1. Run a T-sample t-test predicting price as a function of color_good:
tmod_t_test(price ~ color_good, data = diamonds)
##
## Two Sample t-test
##
##  H0: Difference in true means is zero
##  HA: Difference in true means is non-zero
##
##  Test statistic: t(751.06) = -3.2428
##  P-value: 0.001236
##
##  Parameter: Difference in means (good - poor)
##  Point estimate: -747.29
##  Confidence interval: [-1199.70,  -294.89]

How do the results compare to the regression analysis? Note that, for one thing, the defaults are switched so that the terms here are all negative. You should also see that the point estimate is the same, but the other values are slightly different.

What is going on? There is a slightly different assumption that the linear regression model uses compared to the two-sample T-test. The regression model assumes that the variation is the of price is the same in both groups and the two-sample T-test doesn’t. That is where the discrepency arises. This isn’t anything to worry about, but I just wanted you to have seen it.

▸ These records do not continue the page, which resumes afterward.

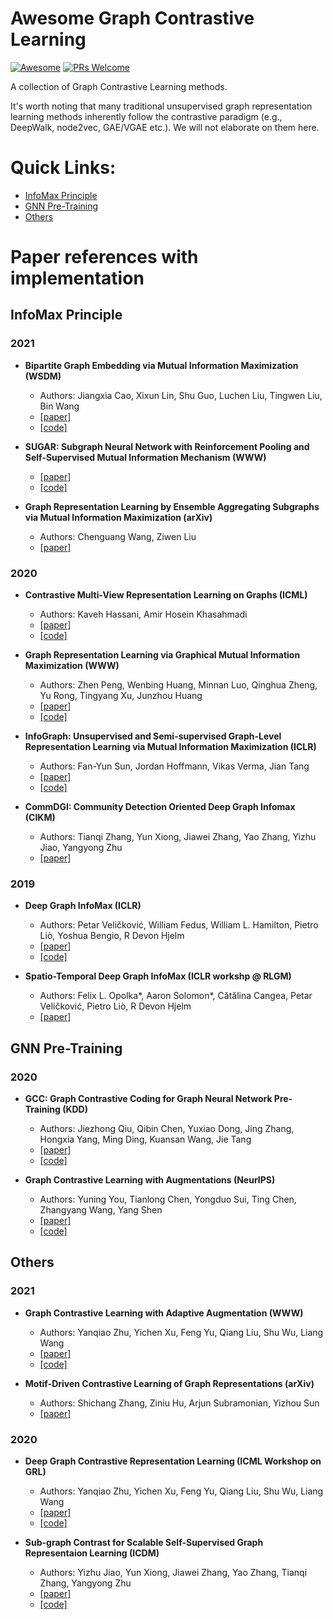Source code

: # Awesome Graph Contrastive Learning
[![Awesome](https://cdn.rawgit.com/sindresorhus/awesome/d7305f38d29fed78fa85652e3a63e154dd8e8829/media/badge.svg)](https://github.com/sindresorhus/awesome)
[![PRs Welcome](https://img.shields.io/badge/PRs-welcome-brightgreen.svg?style=flat-square)](http://makeapullrequest.com)

A collection of Graph Contrastive Learning methods.

It's worth noting that many traditional unsupervised graph representation learning methods inherently follow the contrastive paradigm (e.g., DeepWalk, node2vec, GAE/VGAE etc.). We will not elaborate on them here.

# Quick Links:
- [InfoMax Principle](#infomax-principle)
- [GNN Pre-Training](#gnn-pre-training)
- [Others](#others)

# Paper references with implementation

## InfoMax Principle
### 2021
- **Bipartite Graph Embedding via Mutual Information Maximization (WSDM)**
  - Authors: Jiangxia Cao, Xixun Lin, Shu Guo, Luchen Liu, Tingwen Liu, Bin Wang
  - [[paper]](https://arxiv.org/abs/2012.05442)
  - [[code]](https://github.com/caojiangxia/BiGI)

- **SUGAR: Subgraph Neural Network with Reinforcement Pooling and Self-Supervised Mutual Information Mechanism (WWW)**
  - [[paper]](https://arxiv.org/pdf/2101.08170.pdf)
  - [[code]](https://github.com/RingBDStack/SUGAR)

- **Graph Representation Learning by Ensemble Aggregating Subgraphs via Mutual Information Maximization (arXiv)**
  - Authors: Chenguang Wang, Ziwen Liu
  - [[paper]](https://arxiv.org/pdf/2103.13125.pdf)

### 2020
- **Contrastive Multi-View Representation Learning on Graphs (ICML)**
  - Authors: Kaveh Hassani, Amir Hosein Khasahmadi
  - [[paper]](http://proceedings.mlr.press/v119/hassani20a/hassani20a.pdf)
  - [[code]](https://github.com/kavehhassani/mvgrl)

- **Graph Representation Learning via Graphical Mutual Information Maximization (WWW)**
  - Authors: Zhen Peng, Wenbing Huang, Minnan Luo, Qinghua Zheng, Yu Rong, Tingyang Xu, Junzhou Huang
  - [[paper]](https://arxiv.org/pdf/2002.01169.pdf)
  - [[code]](https://github.com/zpeng27/GMI)

- **InfoGraph: Unsupervised and Semi-supervised Graph-Level Representation Learning via Mutual Information Maximization (ICLR)**
  - Authors: Fan-Yun Sun, Jordan Hoffmann, Vikas Verma, Jian Tang
  - [[paper]](https://openreview.net/pdf/af171fb8c60fa180c4dcf349ccc51ff006211216.pdf)
  - [[code]](https://github.com/fanyun-sun/InfoGraph)

- **CommDGI: Community Detection Oriented Deep Graph Infomax (CIKM)**
  - Authors: Tianqi Zhang, Yun Xiong, Jiawei Zhang, Yao Zhang, Yizhu Jiao, Yangyong Zhu
  - [[paper]](https://yzjiao.github.io/CommDGI/paper.pdf)

### 2019
- **Deep Graph InfoMax (ICLR)**
  - Authors: Petar Veličković, William Fedus, William L. Hamilton, Pietro Liò, Yoshua Bengio, R Devon Hjelm
  - [[paper]](https://openreview.net/pdf?id=rklz9iAcKQ)
  - [[code]](https://github.com/PetarV-/DGI)

- **Spatio-Temporal Deep Graph InfoMax (ICLR workshp @ RLGM)**
  - Authors: Felix L. Opolka*, Aaron Solomon*, Cătălina Cangea, Petar Veličković, Pietro Liò, R Devon Hjelm
  - [[paper]](https://rlgm.github.io/papers/48.pdf)


## GNN Pre-Training
### 2020
- **GCC: Graph Contrastive Coding for Graph Neural Network Pre-Training (KDD)**
  - Authors: Jiezhong Qiu, Qibin Chen, Yuxiao Dong, Jing Zhang, Hongxia Yang, Ming Ding, Kuansan Wang, Jie Tang
  - [[paper]](https://arxiv.org/pdf/2006.09963.pdf)
  - [[code]](https://github.com/THUDM/GCC)

- **Graph Contrastive Learning with Augmentations (NeurIPS)**
  - Authors: Yuning You, Tianlong Chen, Yongduo Sui, Ting Chen, Zhangyang Wang, Yang Shen
  - [[paper]](https://proceedings.neurips.cc/paper/2020/file/3fe230348e9a12c13120749e3f9fa4cd-Paper.pdf)
  - [[code]](https://github.com/Shen-Lab/GraphCL)


## Others
### 2021
- **Graph Contrastive Learning with Adaptive Augmentation (WWW)**
  - Authors: Yanqiao Zhu, Yichen Xu, Feng Yu, Qiang Liu, Shu Wu, Liang Wang
  - [[paper]](https://arxiv.org/pdf/2010.14945.pdf)
  - [[code]](https://github.com/CRIPAC-DIG/GCA)
  
- **Motif-Driven Contrastive Learning of Graph Representations (arXiv)**
  - Authors: Shichang Zhang, Ziniu Hu, Arjun Subramonian, Yizhou Sun
  - [[paper]](https://openreview.net/pdf?id=qcKh_Msv1GP)

### 2020
- **Deep Graph Contrastive Representation Learning (ICML Workshop on GRL)**
  - Authors: Yanqiao Zhu, Yichen Xu, Feng Yu, Qiang Liu, Shu Wu, Liang Wang
  - [[paper]](https://arxiv.org/pdf/2006.04131.pdf)
  - [[code]](https://github.com/CRIPAC-DIG/GRACE)

- **Sub-graph Contrast for Scalable Self-Supervised Graph Representaion Learning (ICDM)**
  - Authors: Yizhu Jiao, Yun Xiong, Jiawei Zhang, Yao Zhang, Tianqi Zhang, Yangyong Zhu
  - [[paper]](https://arxiv.org/pdf/2009.10273.pdf)
  - [[code]](https://github.com/yzjiao/Subg-Con)
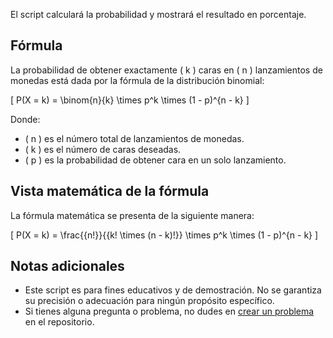 
El script calculará la probabilidad y mostrará el resultado en porcentaje.

## Fórmula

La probabilidad de obtener exactamente \( k \) caras en \( n \) lanzamientos de monedas está dada por la fórmula de la distribución binomial:

\[
P(X = k) = \binom{n}{k} \times p^k \times (1 - p)^{n - k}
\]

Donde:
- \( n \) es el número total de lanzamientos de monedas.
- \( k \) es el número de caras deseadas.
- \( p \) es la probabilidad de obtener cara en un solo lanzamiento.

## Vista matemática de la fórmula

La fórmula matemática se presenta de la siguiente manera:

\[
P(X = k) = \frac{{n!}}{{k! \times (n - k)!}} \times p^k \times (1 - p)^{n - k}
\]

## Notas adicionales

- Este script es para fines educativos y de demostración. No se garantiza su precisión o adecuación para ningún propósito específico.
- Si tienes alguna pregunta o problema, no dudes en [crear un problema](https://github.com/tuusuario/turepositorio/issues) en el repositorio.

1. Finally, run a regression for price as a function of color_good
1. and the nusiance variables carat, cut, and clarity:
tmod_linear_regression(price ~ color_good + carat + cut + clarity, data = diamonds)
##
## Linear regression; T-Test
##
##  H0: Difference in conditional mean is zero
##  HA: Difference in conditional mean is non-zero
##
##  Test statistic: t = -7.4685
##  P-value: 1.783e-13
##
##  Parameter: mean(price|poor) - mean(price|good)
##             after controlling for -- carat; cut; clarity
##  Point estimate: -609.67
##  Confidence interval: [-769.86, -449.47]

Notice that the output is different than in question 7 where there are multiple categories.

## Regression in scientific literature

Open the following article from the British Medical Journal on “Geographical variation in glaucoma prescribing trends in England 2008–2012: an observationa ecological study”:

Read the Abstract and Methods sections. Also look at Tables 2-4. Then, try to answer the following questions (you may need to search through the rest of the paper for some of these):

1. Is this an observational or experimental study? Observation (it even says so!)
2. What statistical tests were used in this analysis? Are you familiar with all of them from the course? If not, what tests or statistical terms are you unfamiliar with? I found Spearman’s rank correlation and multivariate regression. There was a lot of Biological jargon but you should have understood most of the statistics.